Bond investor Jeffrey Gundlach on Tuesday said there’s more room to the upside for U.S. stocks, but that investors should “peel off” some of their exposure to equities and look to diversify into other markets, including India and Japan.
In a webcast, the chief executive of DoubleLine Capital also said he expects the Federal Reserve to raise rates at least twice and possibly three times this year, including a move in June.
He also reiterated a point he made last June, warning that a rise in the yield on the 10-year Treasury note TMUBMUSD10Y, -1.45% which ended Tuesday near 2.38%, to more than 3% would spell trouble for U.S. equities and definitively mark the end of a more-than-three-decade bull market in bonds.

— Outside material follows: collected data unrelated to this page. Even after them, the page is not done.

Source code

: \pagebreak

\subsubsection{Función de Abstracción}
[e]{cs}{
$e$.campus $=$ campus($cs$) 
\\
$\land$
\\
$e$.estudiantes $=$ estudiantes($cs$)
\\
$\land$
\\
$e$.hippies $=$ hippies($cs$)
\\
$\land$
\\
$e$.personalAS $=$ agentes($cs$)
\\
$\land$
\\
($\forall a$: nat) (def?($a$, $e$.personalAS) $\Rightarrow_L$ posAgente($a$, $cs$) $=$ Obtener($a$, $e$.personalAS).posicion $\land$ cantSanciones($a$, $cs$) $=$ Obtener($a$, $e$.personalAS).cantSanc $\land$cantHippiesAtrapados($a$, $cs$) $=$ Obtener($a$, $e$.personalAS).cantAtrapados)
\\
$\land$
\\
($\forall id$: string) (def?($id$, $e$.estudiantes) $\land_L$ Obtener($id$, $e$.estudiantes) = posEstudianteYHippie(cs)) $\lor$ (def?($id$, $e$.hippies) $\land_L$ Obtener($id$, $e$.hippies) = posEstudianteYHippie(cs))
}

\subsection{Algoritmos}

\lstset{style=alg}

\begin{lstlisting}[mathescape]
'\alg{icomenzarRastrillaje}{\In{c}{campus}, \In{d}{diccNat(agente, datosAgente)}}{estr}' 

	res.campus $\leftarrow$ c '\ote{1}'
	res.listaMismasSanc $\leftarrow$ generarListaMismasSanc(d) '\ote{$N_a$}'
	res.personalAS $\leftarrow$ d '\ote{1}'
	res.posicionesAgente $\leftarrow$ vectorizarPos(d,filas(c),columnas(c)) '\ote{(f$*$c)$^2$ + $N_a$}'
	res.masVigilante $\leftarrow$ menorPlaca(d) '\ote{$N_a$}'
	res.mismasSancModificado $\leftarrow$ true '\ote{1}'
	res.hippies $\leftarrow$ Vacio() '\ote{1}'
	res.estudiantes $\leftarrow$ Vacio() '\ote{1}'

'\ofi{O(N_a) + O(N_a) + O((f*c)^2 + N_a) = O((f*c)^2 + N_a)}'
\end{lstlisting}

In an apparent dig at rival bond investor Bill Gross, Gundlach said he had heard that some “second-tier” bond managers were talking about 2.6% as a key level for Treasurys. Earlier Wednesday, Gross, in his monthly note for Janus Capital, warned that a rise in the 10-year yield above 2.6% would signal the end of the bond market’s multidecade bull run.
Gundlach, who had highlighted the 3% in his December webcast, said that a move above that level would be important because it would mark the end of a line of declining peaks in yields.
On equities, Gundlach reiterated points he made in an earlier interview with Fox Business, in which he noted that a number of other markets haven’t done nearly as well as the U.S. and look relatively cheap, with recent weakness offering an opportunity to diversify.
In the webcast, Gundlach highlighted India and Japan as being relatively attractive. Gundlach said he’s skeptical of calls for the dollar to rally in 2017, and as a result is relatively sanguine about prospects for some emerging markets as well as other developed markets. However, Gundlach said he remained nervous about Europe due to political risk, including elections due later this year in France and the Netherlands.
In the U.S., Gundlach said political uncertainty is also high as President-elect Donald Trump’s policies won’t be “universal in terms of their effect” on all sectors of the U.S. economy. Gundlach said Trump’s proposals are likely to provide a near-term bump to growth but said concerns about debt levels and the possible shrinking of trade could spell trouble.